An der Verbindungsfläche zwischen Wohnen und Essen befindet sich die „offene“ Küche. Eine, über die die Bauherrin „total glücklich“ ist. Weil sie quasi im Zentrum des Erdgeschosses liegt und nicht separiert vom Familiengeschehen. Weil von ihr aus der Blick ins Freie geht. Weil sie reichlich Stauraum hat (den eine Abstellkammer am Ende des schmalen Flurs ergänzt). Und nicht zuletzt, weil die Kochinsel nicht nur den unverzichtbaren Herd, sondern Sonderausstattung aufweist: Wasserhahn und Minibecken (zusätzlich zur normalen Spüle in der Küchenzeile an der Wand) für aufbereitetes Trinkwasser, auf Wunsch mit entsprechend Kohlensäure versetzt, und für ungefiltertes, normales Leitungswasser. Das Extra ist in bundesdeutschen Haushalten nicht allzu weit verbreitet, aber bei der Küchenplanung im Neubau fallen die Kosten dafür so wenig ins Gewicht wie für den unauffällig in die Decke integrierten Dunstabzug.
Architekt Marcus Nebauer hat das Haus so in das terrassierte Hanggrundstück eingestellt, dass das Erdgeschoss gut einen halben Meter über Straßenniveau liegt.

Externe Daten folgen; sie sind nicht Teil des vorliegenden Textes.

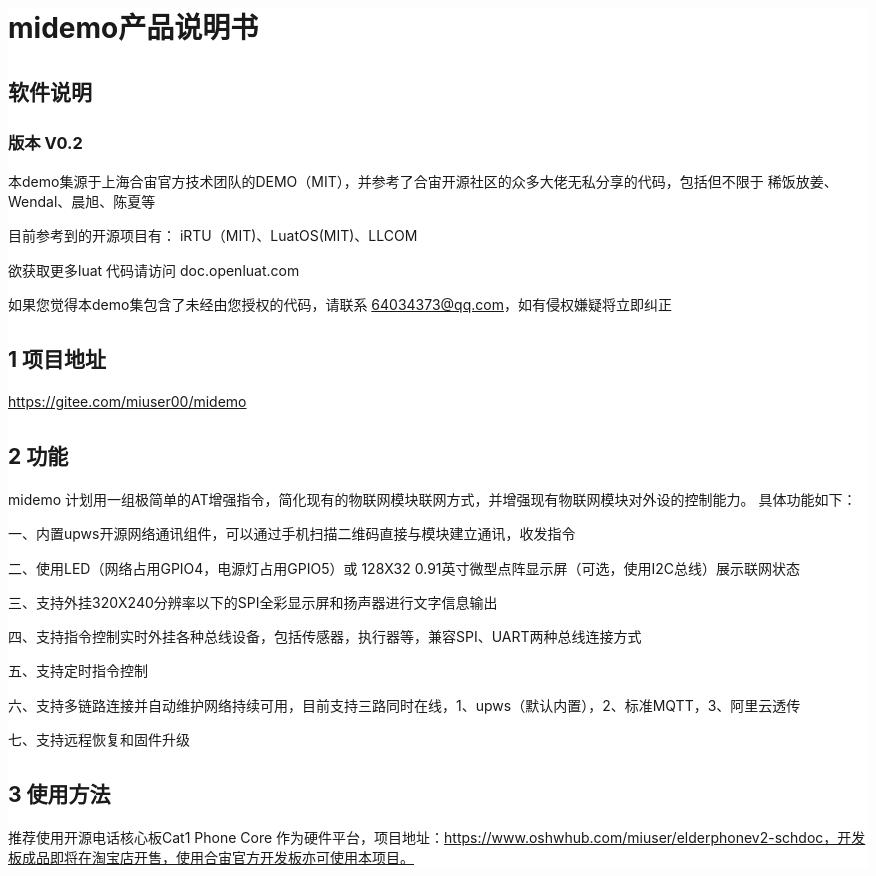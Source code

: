# midemo产品说明书

## 软件说明

### 版本 V0.2

本demo集源于上海合宙官方技术团队的DEMO（MIT），并参考了合宙开源社区的众多大佬无私分享的代码，包括但不限于 稀饭放姜、Wendal、晨旭、陈夏等

目前参考到的开源项目有： iRTU（MIT)、LuatOS(MIT)、LLCOM

欲获取更多luat 代码请访问 doc.openluat.com

如果您觉得本demo集包含了未经由您授权的代码，请联系 64034373@qq.com，如有侵权嫌疑将立即纠正



## 1 项目地址

https://gitee.com/miuser00/midemo

## 2 功能

midemo 计划用一组极简单的AT增强指令，简化现有的物联网模块联网方式，并增强现有物联网模块对外设的控制能力。 具体功能如下：

一、内置upws开源网络通讯组件，可以通过手机扫描二维码直接与模块建立通讯，收发指令

二、使用LED（网络占用GPIO4，电源灯占用GPIO5）或 128X32 0.91英寸微型点阵显示屏（可选，使用I2C总线）展示联网状态

三、支持外挂320X240分辨率以下的SPI全彩显示屏和扬声器进行文字信息输出

四、支持指令控制实时外挂各种总线设备，包括传感器，执行器等，兼容SPI、UART两种总线连接方式

五、支持定时指令控制

六、支持多链路连接并自动维护网络持续可用，目前支持三路同时在线，1、upws（默认内置），2、标准MQTT，3、阿里云透传

七、支持远程恢复和固件升级

## 3 使用方法

推荐使用开源电话核心板Cat1 Phone Core 作为硬件平台，项目地址：https://www.oshwhub.com/miuser/elderphonev2-schdoc，开发板成品即将在淘宝店开售，使用合宙官方开发板亦可使用本项目。
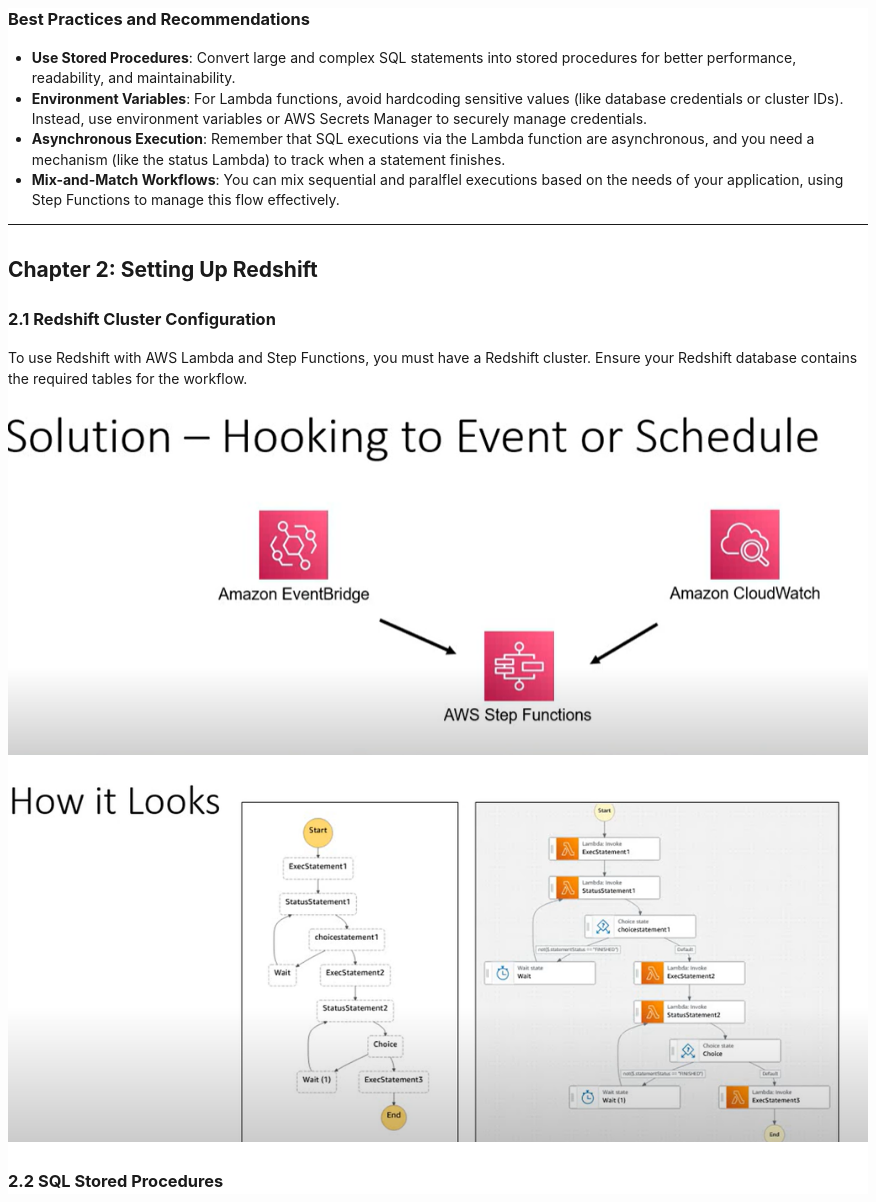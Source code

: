 
### **Best Practices and Recommendations**
- **Use Stored Procedures**: Convert large and complex SQL statements into stored procedures for better performance, readability, and maintainability.
- **Environment Variables**: For Lambda functions, avoid hardcoding sensitive values (like database credentials or cluster IDs). Instead, use environment variables or AWS Secrets Manager to securely manage credentials.
- **Asynchronous Execution**: Remember that SQL executions via the Lambda function are asynchronous, and you need a mechanism (like the status Lambda) to track when a statement finishes.
- **Mix-and-Match Workflows**: You can mix sequential and paralflel executions based on the needs of your application, using Step Functions to manage this flow effectively.

---

## **Chapter 2: Setting Up Redshift**

### **2.1 Redshift Cluster Configuration**

To use Redshift with AWS Lambda and Step Functions, you must have a Redshift cluster. Ensure your Redshift database contains the required tables for the workflow.
![alt text](image-9.png)
![alt text](image-10.png)
### **2.2 SQL Stored Procedures**
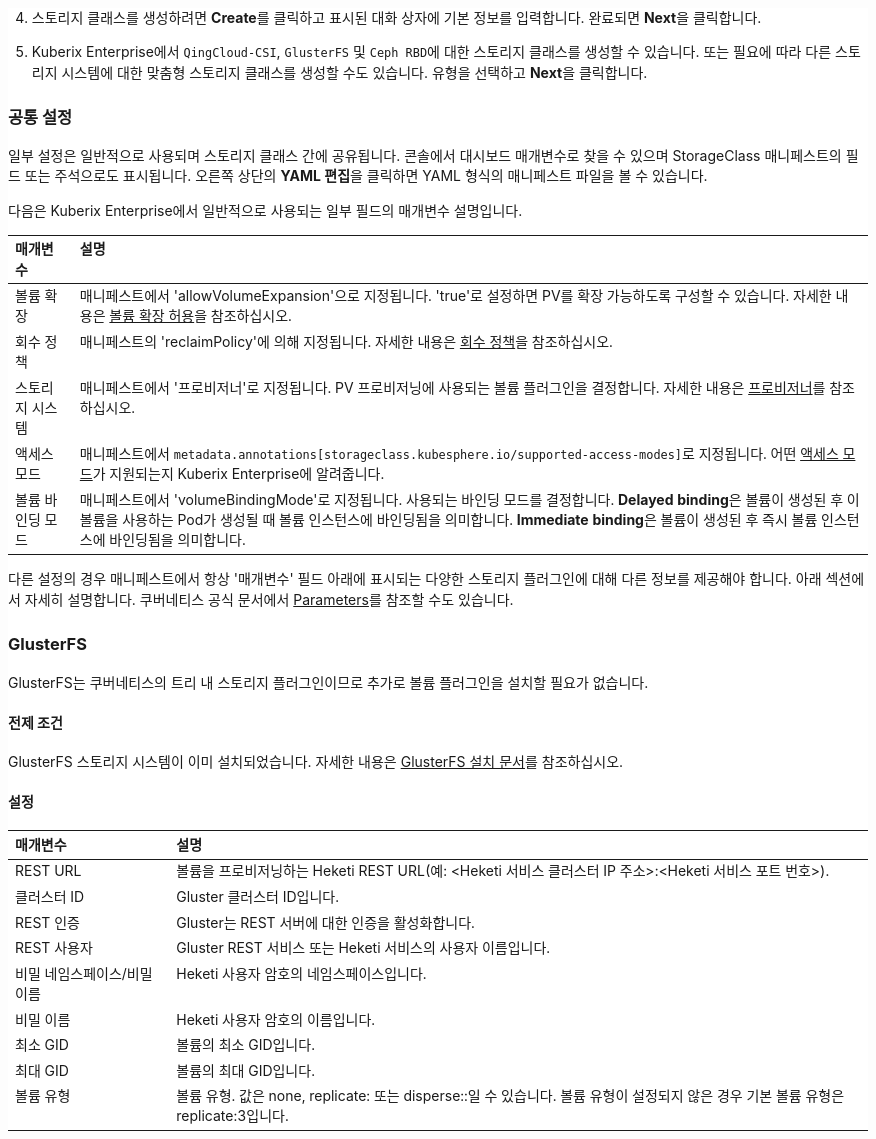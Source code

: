 4. 스토리지 클래스를 생성하려면 **Create**를 클릭하고 표시된 대화 상자에 기본 정보를 입력합니다. 완료되면 **Next**을 클릭합니다.

5. Kuberix Enterprise에서 `QingCloud-CSI`, `GlusterFS` 및 `Ceph RBD`에 대한 스토리지 클래스를 생성할 수 있습니다. 또는 필요에 따라 다른 스토리지 시스템에 대한 맞춤형 스토리지 클래스를 생성할 수도 있습니다. 유형을 선택하고 **Next**을 클릭합니다.

### 공통 설정

일부 설정은 일반적으로 사용되며 스토리지 클래스 간에 공유됩니다. 콘솔에서 대시보드 매개변수로 찾을 수 있으며 StorageClass 매니페스트의 필드 또는 주석으로도 표시됩니다. 오른쪽 상단의 **YAML 편집**을 클릭하면 YAML 형식의 매니페스트 파일을 볼 수 있습니다.

다음은 Kuberix Enterprise에서 일반적으로 사용되는 일부 필드의 매개변수 설명입니다.

| 매개변수 | 설명 |
| :---- | :---- |
| 볼륨 확장 | 매니페스트에서 'allowVolumeExpansion'으로 지정됩니다. 'true'로 설정하면 PV를 확장 가능하도록 구성할 수 있습니다. 자세한 내용은 [볼륨 확장 허용](https://kubernetes.io/docs/concepts/storage/storage-classes/#allow-volume-expansion)을 참조하십시오. |
| 회수 정책 | 매니페스트의 'reclaimPolicy'에 의해 지정됩니다. 자세한 내용은 [회수 정책](https://kubernetes.io/docs/concepts/storage/storage-classes/#reclaim-policy)을 참조하십시오. |
| 스토리지 시스템 | 매니페스트에서 '프로비저너'로 지정됩니다. PV 프로비저닝에 사용되는 볼륨 플러그인을 결정합니다. 자세한 내용은 [프로비저너](https://kubernetes.io/docs/concepts/storage/storage-classes/#provisioner)를 참조하십시오. |
| 액세스 모드 | 매니페스트에서 `metadata.annotations[storageclass.kubesphere.io/supported-access-modes]`로 지정됩니다. 어떤 [액세스 모드](https://kubernetes.io/docs/concepts/storage/persistent-volumes/#access-modes)가 지원되는지 Kuberix Enterprise에 알려줍니다. |
| 볼륨 바인딩 모드 | 매니페스트에서 'volumeBindingMode'로 지정됩니다. 사용되는 바인딩 모드를 결정합니다. **Delayed binding**은 볼륨이 생성된 후 이 볼륨을 사용하는 Pod가 생성될 때 볼륨 인스턴스에 바인딩됨을 의미합니다. **Immediate binding**은 볼륨이 생성된 후 즉시 볼륨 인스턴스에 바인딩됨을 의미합니다. |

다른 설정의 경우 매니페스트에서 항상 '매개변수' 필드 아래에 표시되는 다양한 스토리지 플러그인에 대해 다른 정보를 제공해야 합니다. 아래 섹션에서 자세히 설명합니다. 쿠버네티스 공식 문서에서 [Parameters](https://kubernetes.io/docs/concepts/storage/storage-classes/#parameters)를 참조할 수도 있습니다.


### GlusterFS

GlusterFS는 쿠버네티스의 트리 내 스토리지 플러그인이므로 추가로 볼륨 플러그인을 설치할 필요가 없습니다.

#### 전제 조건

GlusterFS 스토리지 시스템이 이미 설치되었습니다. 자세한 내용은 [GlusterFS 설치 문서](https://www.gluster.org/install/)를 참조하십시오.

#### 설정

| 매개변수 | 설명 |
| :---- | :---- |
| REST URL | 볼륨을 프로비저닝하는 Heketi REST URL(예: &lt;Heketi 서비스 클러스터 IP 주소&gt;:&lt;Heketi 서비스 포트 번호&gt;). |
| 클러스터 ID | Gluster 클러스터 ID입니다. |
| REST 인증 | Gluster는 REST 서버에 대한 인증을 활성화합니다. |
| REST 사용자 | Gluster REST 서비스 또는 Heketi 서비스의 사용자 이름입니다. |
| 비밀 네임스페이스/비밀 이름 | Heketi 사용자 암호의 네임스페이스입니다. |
| 비밀 이름 | Heketi 사용자 암호의 이름입니다. |
| 최소 GID | 볼륨의 최소 GID입니다. |
| 최대 GID | 볼륨의 최대 GID입니다. |
| 볼륨 유형 | 볼륨 유형. 값은 none, replicate:<Replicate count> 또는 disperse:<Data>:<Redundancy count>일 수 있습니다. 볼륨 유형이 설정되지 않은 경우 기본 볼륨 유형은 replicate:3입니다. |
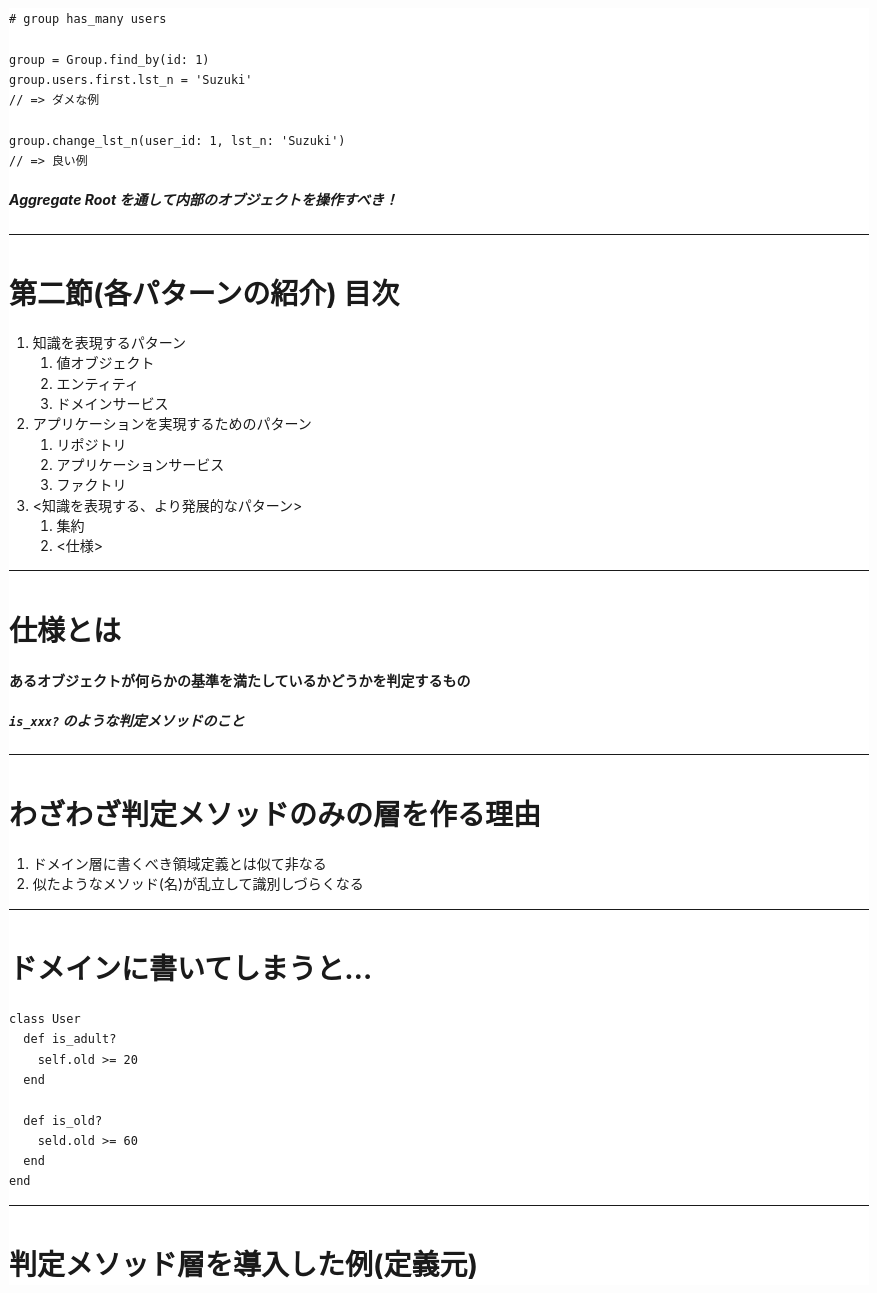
 ```
# group has_many users

group = Group.find_by(id: 1)
group.users.first.lst_n = 'Suzuki'
// => ダメな例

group.change_lst_n(user_id: 1, lst_n: 'Suzuki')
// => 良い例
```

##### Aggregate Root を通して内部のオブジェクトを操作すべき！
---
# 第二節(各パターンの紹介) 目次

   1. 知識を表現するパターン
      1. 値オブジェクト
      2. エンティティ
      3. ドメインサービス
   2. アプリケーションを実現するためのパターン
      1. リポジトリ
      2. アプリケーションサービス
      3. ファクトリ
   3. <知識を表現する、より発展的なパターン>
      1. 集約
      2. <仕様>
---
# 仕様とは
#### あるオブジェクトが何らかの基準を満たしているかどうかを判定するもの

##### `is_xxx?` のような判定メソッドのこと
---
# わざわざ判定メソッドのみの層を作る理由

1. ドメイン層に書くべき領域定義とは似て非なる
2. 似たようなメソッド(名)が乱立して識別しづらくなる
---

# ドメインに書いてしまうと…


```
class User
  def is_adult?
    self.old >= 20
  end

  def is_old?
    seld.old >= 60
  end
end
```
---
# 判定メソッド層を導入した例(定義元)
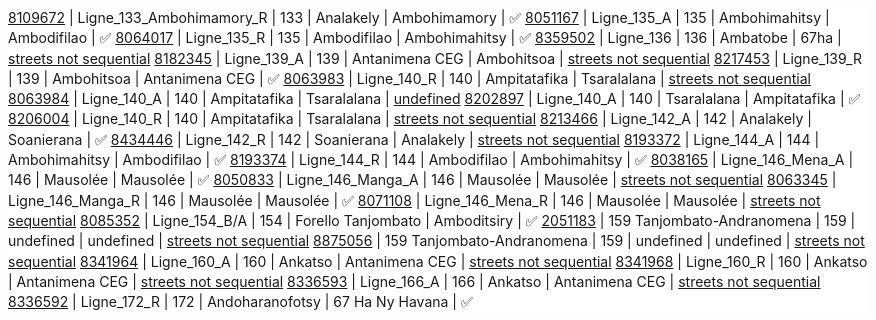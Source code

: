[8109672](https://www.openstreetmap.org/relation/8109672) | Ligne_133_Ambohimamory_R | 133 | Analakely | Ambohimamory | ✅
[8051167](https://www.openstreetmap.org/relation/8051167) | Ligne_135_A | 135 | Ambohimahitsy | Ambodifilao | ✅
[8064017](https://www.openstreetmap.org/relation/8064017) | Ligne_135_R | 135 | Ambodifilao | Ambohimahitsy | ✅
[8359502](https://www.openstreetmap.org/relation/8359502) | Ligne_136 | 136 | Ambatobe | 67ha | [streets not sequential](https://overpass-turbo.eu/?Q=//streets%20not%20sequential%0Arel(8359502);out%20geom;%0Away(684639299);out%20geom;out%20geom;%0Away(580927392);out%20geom;&R)
[8182345](https://www.openstreetmap.org/relation/8182345) | Ligne_139_A | 139 | Antanimena CEG | Ambohitsoa | [streets not sequential](https://overpass-turbo.eu/?Q=//streets%20not%20sequential%0Arel(8182345);out%20geom;%0Away(301280618);out%20geom;out%20geom;%0Away(591765197);out%20geom;&R)
[8217453](https://www.openstreetmap.org/relation/8217453) | Ligne_139_R | 139 | Ambohitsoa | Antanimena CEG | ✅
[8063983](https://www.openstreetmap.org/relation/8063983) | Ligne_140_R | 140 | Ampitatafika | Tsaralalana | [streets not sequential](https://overpass-turbo.eu/?Q=//streets%20not%20sequential%0Arel(8063983);out%20geom;%0Away(566343984);out%20geom;out%20geom;%0Away(28929197);out%20geom;&R)
[8063984](https://www.openstreetmap.org/relation/8063984) | Ligne_140_A | 140 | Ampitatafika | Tsaralalana | [undefined](https://overpass-turbo.eu/?Q=//undefined%0Arel(8063984);out%20geom;&R)
[8202897](https://www.openstreetmap.org/relation/8202897) | Ligne_140_A | 140 | Tsaralalana | Ampitatafika | ✅
[8206004](https://www.openstreetmap.org/relation/8206004) | Ligne_140_R | 140 | Ampitatafika | Tsaralalana | [streets not sequential](https://overpass-turbo.eu/?Q=//streets%20not%20sequential%0Arel(8206004);out%20geom;%0Away(566343985);out%20geom;out%20geom;%0Away(28929197);out%20geom;&R)
[8213466](https://www.openstreetmap.org/relation/8213466) | Ligne_142_A | 142 | Analakely | Soanierana | ✅
[8434446](https://www.openstreetmap.org/relation/8434446) | Ligne_142_R | 142 | Soanierana | Analakely | [streets not sequential](https://overpass-turbo.eu/?Q=//streets%20not%20sequential%0Arel(8434446);out%20geom;%0Away(312190305);out%20geom;out%20geom;%0Away(45181098);out%20geom;&R)
[8193372](https://www.openstreetmap.org/relation/8193372) | Ligne_144_A | 144 | Ambohimahitsy | Ambodifilao | ✅
[8193374](https://www.openstreetmap.org/relation/8193374) | Ligne_144_R | 144 | Ambodifilao | Ambohimahitsy | ✅
[8038165](https://www.openstreetmap.org/relation/8038165) | Ligne_146_Mena_A | 146 | Mausolée | Mausolée | ✅
[8050833](https://www.openstreetmap.org/relation/8050833) | Ligne_146_Manga_A | 146 | Mausolée | Mausolée | [streets not sequential](https://overpass-turbo.eu/?Q=//streets%20not%20sequential%0Arel(8050833);out%20geom;%0Away(576426313);out%20geom;out%20geom;%0Away(565308247);out%20geom;&R)
[8063345](https://www.openstreetmap.org/relation/8063345) | Ligne_146_Manga_R | 146 | Mausolée | Mausolée | ✅
[8071108](https://www.openstreetmap.org/relation/8071108) | Ligne_146_Mena_R | 146 | Mausolée | Mausolée | [streets not sequential](https://overpass-turbo.eu/?Q=//streets%20not%20sequential%0Arel(8071108);out%20geom;%0Away(28915341);out%20geom;out%20geom;%0Away(684416867);out%20geom;&R)
[8085352](https://www.openstreetmap.org/relation/8085352) | Ligne_154_B/A | 154 | Forello Tanjombato | Amboditsiry | ✅
[2051183](https://www.openstreetmap.org/relation/2051183) | 159 Tanjombato-Andranomena | 159 | undefined | undefined | [streets not sequential](https://overpass-turbo.eu/?Q=//streets%20not%20sequential%0Arel(2051183);out%20geom;%0Away(745246611);out%20geom;out%20geom;%0Away(769874782);out%20geom;&R)
[8875056](https://www.openstreetmap.org/relation/8875056) | 159 Tanjombato-Andranomena | 159 | undefined | undefined | [streets not sequential](https://overpass-turbo.eu/?Q=//streets%20not%20sequential%0Arel(8875056);out%20geom;%0Away(745246611);out%20geom;out%20geom;%0Away(769874782);out%20geom;&R)
[8341964](https://www.openstreetmap.org/relation/8341964) | Ligne_160_A | 160 | Ankatso | Antanimena CEG | [streets not sequential](https://overpass-turbo.eu/?Q=//streets%20not%20sequential%0Arel(8341964);out%20geom;%0Away(414024868);out%20geom;out%20geom;%0Away(402955437);out%20geom;&R)
[8341968](https://www.openstreetmap.org/relation/8341968) | Ligne_160_R | 160 | Ankatso | Antanimena CEG | [streets not sequential](https://overpass-turbo.eu/?Q=//streets%20not%20sequential%0Arel(8341968);out%20geom;%0Away(301280618);out%20geom;out%20geom;%0Away(591765197);out%20geom;&R)
[8336593](https://www.openstreetmap.org/relation/8336593) | Ligne_166_A | 166 | Ankatso | Antanimena CEG | [streets not sequential](https://overpass-turbo.eu/?Q=//streets%20not%20sequential%0Arel(8336593);out%20geom;%0Away(414024868);out%20geom;out%20geom;%0Away(402955437);out%20geom;&R)
[8336592](https://www.openstreetmap.org/relation/8336592) | Ligne_172_R | 172 | Andoharanofotsy | 67 Ha Ny Havana | ✅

Stichwort Decke: Während sie im Küchenbereich abgehängt ist und Beleuchtung „versteckt“, strahlt der sichtbare Beton im übrigen Erdgeschoss sachlich-nüchternes Flair aus, das „warmer“ Holzboden und freundlich weiße Fensterrahmen innen (außen grau) und Wände reduzieren. Zudem steht im Wohnzimmer an der fensterlosen Außenwand noch eine dezente und sehr effiziente Wärmequelle: ein Specksteinofen. „Wegen seines hohen Gewichts musste er auf ein besonders stabiles Fundament gestellt werden“, berichtet die Hausherrin. Die stimmungsvolle Feuerstätte zeichnet sich durch hohes Wärmespeichervermögen und Abgabe von Strahlungswärme aus (heißt: der Ofen erwärmt nicht die Luft, sondern die Flächen, auf die die Wärmestrahlen auftreffen; das hat kaum Auswirkungen auf die Luftbewegung, die Luftfeuchtigkeit bleibt unverändert).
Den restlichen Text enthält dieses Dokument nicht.